The histogram of the average net price for students across colleges shows that the distribution is centered around $20,000, with most colleges charging net prices in this range.

#Appendix

The following R code was used for data analysis and visualization for the different questions in this report.

college = read.csv("https://www.lock5stat.com/datasets3e/CollegeScores4yr.csv")
head(college)

mean(college$Cost, na.rm = TRUE)

cor(college$Cost, college$AvgSAT, use="complete.obs")

hist(college$Cost, main="Histogram of Cost", xlab = "Cost", col = "blue")

cor(college$Enrollment, college$Cost, use="complete.obs")

cor(college$TuitionIn, college$CompRate, use="complete.obs")
cor(college$TuitonOut, college$CompRate, use="complete.obs")
plot(college$TuitionIn, college$CompRate, main="Completion Rate vs In-State Tuition",
     xlab="In-State Tuition", ylab="Completion Rate", pch=19, col="blue")

cor(college$FacSalary, college$Debt, use="complete.obs")
plot(college$FacSalary, college$Debt, main="Student Debt vs Faculty Salary",
     xlab="Faculty Salary (Average Monthly)", ylab="Student Debt", pch=19, col="purple")

sd(college$Cost, na.rm = TRUE)

cor(college$PartTime, college$CompRate, use="complete.obs")
plot(college$PartTime, college$CompRate, main="Completion Rate vs Part-Time Students",
     xlab="Percent Part-Time Students", ylab="Completion Rate", pch=19, col="green")
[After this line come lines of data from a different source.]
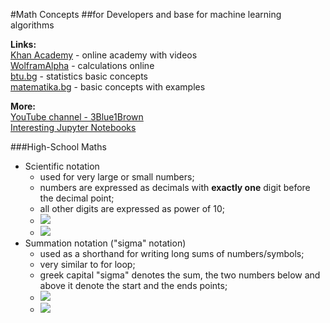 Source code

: #Math Concepts
##for Developers and base for machine learning algorithms

**Links:**  
[Khan Academy](https://bg.khanacademy.org/math) - online academy with videos  
[WolframAlpha](https://www.wolframalpha.com/) - calculations online  
[btu.bg](https://www.btu.bg/statexcel/) - statistics basic concepts  
[matematika.bg](https://www.matematika.bg/) - basic concepts with examples

**More:**  
[YouTube channel - 3Blue1Brown](https://www.youtube.com/channel/UCYO_jab_esuFRV4b17AJtAw)  
[Interesting Jupyter Notebooks](https://github.com/jupyter/jupyter/wiki/A-gallery-of-interesting-Jupyter-Notebooks)  

###High-School Maths

- Scientific notation
  - used for very large or small numbers;
  - numbers are expressed as decimals with **exactly one** digit before the decimal point;
  - all other digits are expressed as power of 10;
  - <img src="https://latex.codecogs.com/gif.latex?15 0000 = 1,5 . 10^2" /> 
  - <img src="https://latex.codecogs.com/gif.latex?0,000015 = 1,5 . 10^{-2}" /> 
- Summation notation ("sigma" notation)
  - used as a shorthand for writing long sums of numbers/symbols;
  - very similar to for loop;
  - greek capital "sigma" denotes the sum, the two numbers below and above it denote the start and the ends points;
  - <img src="https://latex.codecogs.com/gif.latex?\sum\limits_{i=1}^5i = 1 + 2 + 3 + 4 + 5" /> 
  - <img src="https://latex.codecogs.com/gif.latex?\sum\limits_{k=1}^n x_k = x_1 + x_2 + ... + x_n" />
cor(college$MedIncome, college$NetPrice, use="complete.obs")
plot(college$MedIncome, college$NetPrice, main="Net Price vs Median Family Income",
     xlab="Median Family Income ($1,000s)", ylab="Net Price", pch=19, col="orange")

hist(college$NetPrice, 
     main = "Distribution of Average Net Price for Students",
     xlab = "Net Price (Cost Minus Aid)",
     ylab = "Frequency",
     col = "skyblue",
     border = "black",
     breaks = 20)